The benchmarking results are eye-opening and deserve attention. Using 50,000 embeddings with 1,536 dimensions (matching OpenAI’s text-embedding-3-small), naive KNN search takes 24.54ms per query while building an HNSW index takes 277 seconds, but once built, queries drop to just 0.47ms. The break-even calculation shows you need 11,510 queries before the time saved per query compensates for the index construction time. Even varying the number of embeddings and top-k values keeps the break-even point firmly in the thousands of queries range, never dropping to “just a few dozen queries.” For short-lived, per-user contexts with maybe 5-10 questions total, the indexing step delays when the system can answer the first question, adding operational complexity. Peled’s real-world example from Planck (answering insurance questions about businesses) drives this home: they generate fresh context on demand that’s relevant for mere minutes and queried only a few hundred times, making Redis with in-memory KNN far superior to any vector DB.

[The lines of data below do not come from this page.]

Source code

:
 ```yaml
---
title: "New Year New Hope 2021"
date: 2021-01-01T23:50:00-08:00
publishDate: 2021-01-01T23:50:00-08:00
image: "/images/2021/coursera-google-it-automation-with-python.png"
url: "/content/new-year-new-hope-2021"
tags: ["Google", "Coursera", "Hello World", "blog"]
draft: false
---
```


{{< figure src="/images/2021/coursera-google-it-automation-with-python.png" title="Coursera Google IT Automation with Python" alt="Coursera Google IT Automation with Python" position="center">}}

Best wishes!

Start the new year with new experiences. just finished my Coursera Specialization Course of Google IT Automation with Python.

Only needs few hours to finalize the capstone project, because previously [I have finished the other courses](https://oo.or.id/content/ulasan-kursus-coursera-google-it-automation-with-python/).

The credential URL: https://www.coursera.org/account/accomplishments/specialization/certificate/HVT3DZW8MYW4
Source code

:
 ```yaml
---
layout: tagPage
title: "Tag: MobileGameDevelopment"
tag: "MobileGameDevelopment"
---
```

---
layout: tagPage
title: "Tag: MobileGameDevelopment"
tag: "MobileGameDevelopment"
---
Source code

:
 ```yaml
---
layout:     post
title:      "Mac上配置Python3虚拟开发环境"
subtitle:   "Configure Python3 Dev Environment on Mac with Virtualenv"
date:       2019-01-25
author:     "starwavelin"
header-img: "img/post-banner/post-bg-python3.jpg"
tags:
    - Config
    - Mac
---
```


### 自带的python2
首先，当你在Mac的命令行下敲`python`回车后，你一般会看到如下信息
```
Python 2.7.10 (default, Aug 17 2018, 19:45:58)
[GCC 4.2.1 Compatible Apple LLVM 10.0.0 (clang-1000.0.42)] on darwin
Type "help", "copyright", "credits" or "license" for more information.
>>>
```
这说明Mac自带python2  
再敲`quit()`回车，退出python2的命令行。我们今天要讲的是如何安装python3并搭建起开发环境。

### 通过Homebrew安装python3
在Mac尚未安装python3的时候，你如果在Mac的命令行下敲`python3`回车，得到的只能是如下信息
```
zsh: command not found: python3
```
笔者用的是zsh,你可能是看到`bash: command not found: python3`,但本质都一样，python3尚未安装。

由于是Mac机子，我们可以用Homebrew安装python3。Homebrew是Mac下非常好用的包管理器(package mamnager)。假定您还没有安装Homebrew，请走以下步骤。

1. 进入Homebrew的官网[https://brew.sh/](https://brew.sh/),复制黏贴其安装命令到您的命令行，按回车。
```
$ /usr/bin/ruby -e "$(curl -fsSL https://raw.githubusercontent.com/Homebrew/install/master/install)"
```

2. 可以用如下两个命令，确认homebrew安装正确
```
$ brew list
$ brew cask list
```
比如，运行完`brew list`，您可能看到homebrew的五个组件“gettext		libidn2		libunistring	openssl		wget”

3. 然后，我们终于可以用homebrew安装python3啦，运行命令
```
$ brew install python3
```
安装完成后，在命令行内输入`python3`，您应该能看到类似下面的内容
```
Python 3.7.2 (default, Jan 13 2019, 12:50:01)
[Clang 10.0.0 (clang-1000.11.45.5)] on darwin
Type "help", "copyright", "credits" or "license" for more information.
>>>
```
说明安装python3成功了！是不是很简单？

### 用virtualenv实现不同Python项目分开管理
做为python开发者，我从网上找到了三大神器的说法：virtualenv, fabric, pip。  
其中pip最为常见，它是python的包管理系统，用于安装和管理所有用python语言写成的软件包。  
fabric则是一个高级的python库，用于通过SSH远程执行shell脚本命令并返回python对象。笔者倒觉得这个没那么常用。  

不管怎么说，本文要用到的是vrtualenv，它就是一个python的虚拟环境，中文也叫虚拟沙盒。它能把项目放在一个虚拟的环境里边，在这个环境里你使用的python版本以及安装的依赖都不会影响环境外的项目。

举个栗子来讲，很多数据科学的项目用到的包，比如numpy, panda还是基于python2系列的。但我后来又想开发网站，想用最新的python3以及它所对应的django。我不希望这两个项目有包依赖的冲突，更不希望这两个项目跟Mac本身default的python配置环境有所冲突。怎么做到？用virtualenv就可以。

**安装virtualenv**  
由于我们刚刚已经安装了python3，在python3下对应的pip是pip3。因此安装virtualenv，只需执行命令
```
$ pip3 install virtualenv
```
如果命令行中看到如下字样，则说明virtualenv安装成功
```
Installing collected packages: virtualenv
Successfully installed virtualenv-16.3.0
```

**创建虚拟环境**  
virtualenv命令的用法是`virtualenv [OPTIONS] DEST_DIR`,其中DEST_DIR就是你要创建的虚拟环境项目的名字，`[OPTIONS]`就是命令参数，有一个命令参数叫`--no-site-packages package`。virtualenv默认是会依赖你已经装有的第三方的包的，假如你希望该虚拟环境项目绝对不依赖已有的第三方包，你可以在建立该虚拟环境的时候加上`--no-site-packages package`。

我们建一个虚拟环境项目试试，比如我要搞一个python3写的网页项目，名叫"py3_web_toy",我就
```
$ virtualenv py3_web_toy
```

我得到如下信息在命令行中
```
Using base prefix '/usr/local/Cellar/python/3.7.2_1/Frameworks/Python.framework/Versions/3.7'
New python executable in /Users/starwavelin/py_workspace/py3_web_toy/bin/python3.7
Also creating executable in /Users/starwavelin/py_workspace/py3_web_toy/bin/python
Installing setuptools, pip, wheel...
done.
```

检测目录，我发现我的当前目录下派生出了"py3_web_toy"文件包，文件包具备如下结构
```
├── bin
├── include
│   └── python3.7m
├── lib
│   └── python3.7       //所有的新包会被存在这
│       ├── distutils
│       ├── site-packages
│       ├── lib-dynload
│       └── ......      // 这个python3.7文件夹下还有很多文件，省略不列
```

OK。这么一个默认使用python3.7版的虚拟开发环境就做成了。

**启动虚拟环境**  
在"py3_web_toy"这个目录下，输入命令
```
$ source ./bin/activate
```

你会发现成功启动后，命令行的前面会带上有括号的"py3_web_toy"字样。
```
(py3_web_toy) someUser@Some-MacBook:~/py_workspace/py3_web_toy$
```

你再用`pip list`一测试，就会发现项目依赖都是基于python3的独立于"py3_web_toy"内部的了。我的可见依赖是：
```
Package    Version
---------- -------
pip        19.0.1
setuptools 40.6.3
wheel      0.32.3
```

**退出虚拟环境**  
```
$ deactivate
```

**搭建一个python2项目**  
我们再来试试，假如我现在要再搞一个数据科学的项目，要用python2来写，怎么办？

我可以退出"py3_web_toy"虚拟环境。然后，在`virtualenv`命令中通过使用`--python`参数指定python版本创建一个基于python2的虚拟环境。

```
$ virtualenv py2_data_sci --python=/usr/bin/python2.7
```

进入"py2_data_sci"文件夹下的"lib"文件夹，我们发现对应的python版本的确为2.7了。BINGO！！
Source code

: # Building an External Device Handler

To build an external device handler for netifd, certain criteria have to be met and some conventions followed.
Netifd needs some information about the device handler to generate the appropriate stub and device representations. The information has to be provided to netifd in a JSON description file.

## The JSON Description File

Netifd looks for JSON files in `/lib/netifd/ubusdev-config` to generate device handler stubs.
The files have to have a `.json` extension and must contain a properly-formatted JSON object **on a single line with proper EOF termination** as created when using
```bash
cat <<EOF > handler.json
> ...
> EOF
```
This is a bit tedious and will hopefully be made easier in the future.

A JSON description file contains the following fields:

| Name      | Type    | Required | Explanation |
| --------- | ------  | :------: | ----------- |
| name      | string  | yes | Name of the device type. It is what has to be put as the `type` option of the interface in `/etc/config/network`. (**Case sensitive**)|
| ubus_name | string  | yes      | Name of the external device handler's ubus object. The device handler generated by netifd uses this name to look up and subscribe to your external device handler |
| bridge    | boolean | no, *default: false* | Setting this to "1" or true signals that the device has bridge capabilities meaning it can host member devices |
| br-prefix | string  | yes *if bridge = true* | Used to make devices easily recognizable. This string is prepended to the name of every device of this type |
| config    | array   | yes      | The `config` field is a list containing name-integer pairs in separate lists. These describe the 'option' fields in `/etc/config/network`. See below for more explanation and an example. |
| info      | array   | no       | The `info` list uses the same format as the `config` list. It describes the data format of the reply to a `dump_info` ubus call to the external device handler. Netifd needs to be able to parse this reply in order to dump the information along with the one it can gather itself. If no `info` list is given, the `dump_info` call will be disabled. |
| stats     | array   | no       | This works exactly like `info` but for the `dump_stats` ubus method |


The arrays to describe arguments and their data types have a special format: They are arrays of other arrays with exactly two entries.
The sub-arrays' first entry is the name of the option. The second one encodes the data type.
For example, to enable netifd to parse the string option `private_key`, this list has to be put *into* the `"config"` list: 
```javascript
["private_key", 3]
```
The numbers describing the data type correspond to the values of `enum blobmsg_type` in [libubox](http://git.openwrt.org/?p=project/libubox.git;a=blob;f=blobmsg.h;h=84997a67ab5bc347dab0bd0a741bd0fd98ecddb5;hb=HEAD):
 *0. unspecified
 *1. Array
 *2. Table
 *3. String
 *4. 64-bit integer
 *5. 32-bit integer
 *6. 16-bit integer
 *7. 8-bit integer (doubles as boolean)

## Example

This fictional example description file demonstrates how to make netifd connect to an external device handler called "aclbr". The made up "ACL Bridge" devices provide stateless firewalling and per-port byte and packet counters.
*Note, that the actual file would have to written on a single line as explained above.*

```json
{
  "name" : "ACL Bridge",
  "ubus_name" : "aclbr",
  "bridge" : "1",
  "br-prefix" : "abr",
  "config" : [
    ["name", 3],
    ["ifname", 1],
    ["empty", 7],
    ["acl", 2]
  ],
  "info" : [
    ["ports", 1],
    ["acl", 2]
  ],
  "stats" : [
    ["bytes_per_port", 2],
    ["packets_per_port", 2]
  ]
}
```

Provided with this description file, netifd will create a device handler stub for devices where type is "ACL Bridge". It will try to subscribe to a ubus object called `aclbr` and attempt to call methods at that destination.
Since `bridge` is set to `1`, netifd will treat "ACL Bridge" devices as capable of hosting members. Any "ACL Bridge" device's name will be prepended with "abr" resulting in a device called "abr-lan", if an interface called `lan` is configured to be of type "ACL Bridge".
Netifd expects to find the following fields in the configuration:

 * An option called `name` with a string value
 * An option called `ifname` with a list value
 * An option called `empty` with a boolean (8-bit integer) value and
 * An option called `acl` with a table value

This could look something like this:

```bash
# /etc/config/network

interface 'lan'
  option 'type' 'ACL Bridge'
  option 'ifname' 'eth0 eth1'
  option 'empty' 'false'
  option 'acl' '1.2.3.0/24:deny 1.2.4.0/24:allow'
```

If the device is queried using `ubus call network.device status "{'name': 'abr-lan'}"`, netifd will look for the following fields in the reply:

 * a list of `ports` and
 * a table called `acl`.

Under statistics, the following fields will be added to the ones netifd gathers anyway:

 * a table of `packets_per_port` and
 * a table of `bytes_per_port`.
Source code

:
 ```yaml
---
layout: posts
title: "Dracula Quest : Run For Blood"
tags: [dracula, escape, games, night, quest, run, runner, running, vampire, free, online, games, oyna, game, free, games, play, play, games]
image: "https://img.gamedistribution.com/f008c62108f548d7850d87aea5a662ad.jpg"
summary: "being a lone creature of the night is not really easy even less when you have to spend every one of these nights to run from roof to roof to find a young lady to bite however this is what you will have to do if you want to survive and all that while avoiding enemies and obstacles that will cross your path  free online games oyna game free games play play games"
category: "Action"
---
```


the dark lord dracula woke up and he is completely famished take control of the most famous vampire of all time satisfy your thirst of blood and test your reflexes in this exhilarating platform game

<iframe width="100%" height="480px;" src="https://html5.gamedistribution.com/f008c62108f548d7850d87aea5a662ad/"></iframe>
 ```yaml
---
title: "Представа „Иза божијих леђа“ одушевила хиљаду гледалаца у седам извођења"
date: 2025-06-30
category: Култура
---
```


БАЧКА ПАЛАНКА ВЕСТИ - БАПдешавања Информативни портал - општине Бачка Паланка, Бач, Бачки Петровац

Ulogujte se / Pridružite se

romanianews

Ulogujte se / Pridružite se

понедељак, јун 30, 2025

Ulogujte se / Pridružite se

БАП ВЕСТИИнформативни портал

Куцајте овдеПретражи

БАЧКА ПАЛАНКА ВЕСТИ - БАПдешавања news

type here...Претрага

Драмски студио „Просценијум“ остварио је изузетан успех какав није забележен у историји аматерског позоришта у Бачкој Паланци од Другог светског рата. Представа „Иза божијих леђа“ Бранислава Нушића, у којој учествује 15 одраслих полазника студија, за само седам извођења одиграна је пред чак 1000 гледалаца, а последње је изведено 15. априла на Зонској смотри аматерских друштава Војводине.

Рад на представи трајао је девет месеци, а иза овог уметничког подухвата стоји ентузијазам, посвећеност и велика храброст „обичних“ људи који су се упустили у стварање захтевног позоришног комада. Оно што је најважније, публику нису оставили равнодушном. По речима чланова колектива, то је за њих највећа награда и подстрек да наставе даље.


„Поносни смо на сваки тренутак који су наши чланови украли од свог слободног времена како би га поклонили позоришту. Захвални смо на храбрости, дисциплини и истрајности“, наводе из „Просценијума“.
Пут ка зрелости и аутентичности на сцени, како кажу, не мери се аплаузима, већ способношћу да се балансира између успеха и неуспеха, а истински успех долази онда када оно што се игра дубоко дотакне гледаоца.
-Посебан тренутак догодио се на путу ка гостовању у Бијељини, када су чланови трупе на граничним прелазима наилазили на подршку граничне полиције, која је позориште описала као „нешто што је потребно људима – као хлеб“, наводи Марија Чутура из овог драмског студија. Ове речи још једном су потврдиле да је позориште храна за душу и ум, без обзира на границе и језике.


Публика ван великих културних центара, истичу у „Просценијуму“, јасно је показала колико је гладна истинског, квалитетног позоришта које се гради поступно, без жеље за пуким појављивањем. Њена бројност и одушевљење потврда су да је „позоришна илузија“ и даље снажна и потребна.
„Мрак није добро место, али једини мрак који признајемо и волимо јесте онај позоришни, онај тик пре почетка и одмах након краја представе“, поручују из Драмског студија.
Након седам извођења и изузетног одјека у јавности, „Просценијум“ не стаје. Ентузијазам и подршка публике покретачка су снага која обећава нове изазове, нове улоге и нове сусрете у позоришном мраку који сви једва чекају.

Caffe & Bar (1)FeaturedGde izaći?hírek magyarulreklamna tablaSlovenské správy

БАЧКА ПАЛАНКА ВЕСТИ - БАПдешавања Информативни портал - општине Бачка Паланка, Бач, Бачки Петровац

My take: This article scratches an itch I’ve had for months. The vector DB vendor marketing has been so effective that I’ve seen teams reach for Pinecone or Weaviate before even asking, “How many queries will this actually serve?” The break-even analysis here should be required reading for every RAG implementation, knowing that you need thousands of queries to amortise indexing costs completely reframes the decision. It’s a perfect example of how understanding the underlying mechanics (indexing overhead vs. query optimisation) beats following the crowd. The key lesson? Database choice should flow from a deep understanding of your data patterns and query workload, not from “what’s trending on Twitter.” Sometimes the shiniest, newest solution is exactly wrong for your use case, and a simple key-value store with basic KNN will smoke it on latency, complexity, and cost.

What Actually Is Claude Code’s Plan Mode?. Armin Ronacher, in this post, dissects the inner workings of Claude Code’s plan mode after realising he’s been a religious “YOLO mode” user who never actually understood what plan mode enthusiasts were raving about. His investigation is driven by curiosity after conversations with developers who swear by plan mode, while other tools like Mario’s pi and Amp are removing theirs. What he discovers through examining Claude Code’s implementation is simultaneously illuminating and slightly underwhelming: plan mode is essentially a markdown file written to a specific folder, combined with recurring prompts reminding the agent it’s in read-only mode and a four-phase workflow structure (Initial Understanding → Design → Review → Final Plan). The tools for writing files are still technically available; there’s no hard enforcement, just prompt reinforcement changing behaviour. The agent can even enter plan mode itself since it’s exposed as a tool, and interestingly, it edits its own plan file using the same edit file tool.

The prompt differences reveal the actual mechanism behind the magic. When entering plan mode, Claude receives instructions that it “MUST NOT make any edits (except the plan file), run any non-readonly tools, or otherwise make any changes to the system.” The workflow suggestions guide the agent through exploration, design with comprehensive background context and detailed implementation plans, review to ensure alignment with user intentions, and finally writing a concise-but-detailed plan to disk. The exit plan mode tool includes a description instructing the agent to recognise when it’s done planning, and, critically, the plan content isn’t passed as a parameter; it reads from the file the agent wrote. What Ronacher finds most interesting is that, given the brevity of the prompt, you could replicate most of this behaviour with a custom slash command that copies and pastes similar instructions. However, you’d lose the integrated UX for entering/exiting modes, as well as the confirmation screen.

My take: This article hits on something I think about constantly: where does the harness end and the model begin? Ronacher’s question, “Why can I not just ask the model to plan with me instead of switching UI modes?” gets at a fundamental tension in agentic tool design. We’re so used to traditional software paradigms (modes, states, confirmations) that we may be over-engineering UX when natural language could handle it. His preference for having a file on disk that he can directly see, read, review, and edit before acting resonates strongly. It’s about control and transparency. The revelation that plan mode is “mostly just a custom prompt, some system reminders, and a handful of examples” suggests we might be recreating traditional software complexity, even though the whole promise of LLMs was to simplify human-computer interaction. The best tools will figure out which complexity genuinely helps users versus which is just familiar but unnecessary scaffolding from the pre-LLM era.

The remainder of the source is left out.